Items listed in a dataset
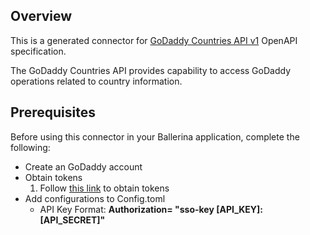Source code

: ## Overview
This is a generated connector for [GoDaddy Countries API v1](https://developer.godaddy.com/doc/endpoint/countries) OpenAPI specification.

The GoDaddy Countries API provides capability to access GoDaddy operations related to country information.

## Prerequisites
Before using this connector in your Ballerina application, complete the following:

* Create an GoDaddy account
* Obtain tokens
    1. Follow [this link](https://developer.godaddy.com/getstarted) to obtain tokens
* Add configurations to Config.toml
    * API Key Format:  **Authorization= "sso-key [API_KEY]:[API_SECRET]"**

Your goal -
Although the records contain pictures, the copy should hold only their text, reproduced exactly.

Output for this task -
Source code

: ## Overview
This is a generated connector for [GoDaddy Countries API v1](https://developer.godaddy.com/doc/endpoint/countries) OpenAPI specification.

The GoDaddy Countries API provides capability to access GoDaddy operations related to country information.

## Prerequisites
Before using this connector in your Ballerina application, complete the following:

* Create an GoDaddy account
* Obtain tokens
    1. Follow [this link](https://developer.godaddy.com/getstarted) to obtain tokens
* Add configurations to Config.toml
    * API Key Format:  **Authorization= "sso-key [API_KEY]:[API_SECRET]"**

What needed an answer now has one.